Sous l’impulsion de l’OCLAESP, les directions départementales des territoires et de la mer, du Morbihan jusqu’aux Pyrénées Atlantiques, l’Office français de la biodiversité, les brigades de surveillance du littoral de la gendarmerie maritime, les brigades nautiques et les brigades territoriales de la gendarmerie et enfin les services des Douanes ont conduit des actions ciblées dans des lieux stratégiques.

© OCLAESP

Coopération interservices sur le sol français

En France, les contrôles ont été conduits du 17 au 24 février, sous la coordination des Directions Interrégionales de la Mer Nord Atlantique Manche Ouest et Sud Atlantique ainsi que de l’Office Français de la Biodiversité, mobilisant l’ensemble des acteurs concernés.

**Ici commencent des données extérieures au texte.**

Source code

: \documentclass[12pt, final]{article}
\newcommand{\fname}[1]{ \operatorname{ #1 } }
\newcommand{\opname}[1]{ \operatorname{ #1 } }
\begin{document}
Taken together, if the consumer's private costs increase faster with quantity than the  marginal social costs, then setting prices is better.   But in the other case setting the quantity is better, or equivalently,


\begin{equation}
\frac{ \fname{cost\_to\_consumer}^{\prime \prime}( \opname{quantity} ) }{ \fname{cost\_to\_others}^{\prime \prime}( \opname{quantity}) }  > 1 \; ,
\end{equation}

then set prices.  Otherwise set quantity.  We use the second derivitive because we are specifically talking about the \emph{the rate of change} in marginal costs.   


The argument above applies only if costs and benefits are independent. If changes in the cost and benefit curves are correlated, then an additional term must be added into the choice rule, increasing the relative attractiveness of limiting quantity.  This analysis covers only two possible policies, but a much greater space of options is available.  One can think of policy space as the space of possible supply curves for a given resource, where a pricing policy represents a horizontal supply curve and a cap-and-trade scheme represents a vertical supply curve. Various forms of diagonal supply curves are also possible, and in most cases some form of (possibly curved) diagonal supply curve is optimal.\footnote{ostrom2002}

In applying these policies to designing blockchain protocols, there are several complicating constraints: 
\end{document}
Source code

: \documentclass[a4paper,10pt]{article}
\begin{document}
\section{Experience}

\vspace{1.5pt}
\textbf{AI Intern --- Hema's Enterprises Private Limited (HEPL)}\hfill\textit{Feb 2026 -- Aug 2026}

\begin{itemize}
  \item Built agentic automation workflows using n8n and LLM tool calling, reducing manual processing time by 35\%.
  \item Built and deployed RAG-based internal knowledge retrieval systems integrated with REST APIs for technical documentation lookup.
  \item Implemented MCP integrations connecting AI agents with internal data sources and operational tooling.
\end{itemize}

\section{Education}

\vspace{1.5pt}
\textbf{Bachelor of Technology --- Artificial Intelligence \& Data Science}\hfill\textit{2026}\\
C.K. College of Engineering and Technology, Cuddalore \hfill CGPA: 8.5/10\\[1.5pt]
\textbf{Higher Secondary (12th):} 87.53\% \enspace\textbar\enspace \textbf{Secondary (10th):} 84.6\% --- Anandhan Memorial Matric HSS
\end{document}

Sous l’impulsion de l’OCLAESP, les directions départementales des territoires et de la mer, du Morbihan jusqu’aux Pyrénées Atlantiques, l’Office français de la biodiversité, les brigades de surveillance du littoral de la gendarmerie maritime, les brigades nautiques et les brigades territoriales de la gendarmerie et enfin les services des Douanes ont mené des actions ciblées dans des lieux stratégiques.

13 interpellations et 70 kg de civelles remises à l’eau

Sur les zones de pêche, dans les ports de débarquement et sur les axes de communication, les contrôles ont permis de vérifier le respect de la réglementation par les pêcheurs professionnels et les mareyeurs mais aussi d’interpeller quelques braconniers.

Au cours de la trentaine de contrôles effectués, 14 irrégularités ont ainsi été constatées, 13 individus ont été interpellés et près de 70 kg de civelles saisies ont pu être remises en liberté.

Cette opération atteste de la réalité du commerce illégal dont sont victimes les civelles et illustre la nécessité d’un travail coordonné des services de l’État pour contrer efficacement ce phénomène portant atteinte à l’environnement.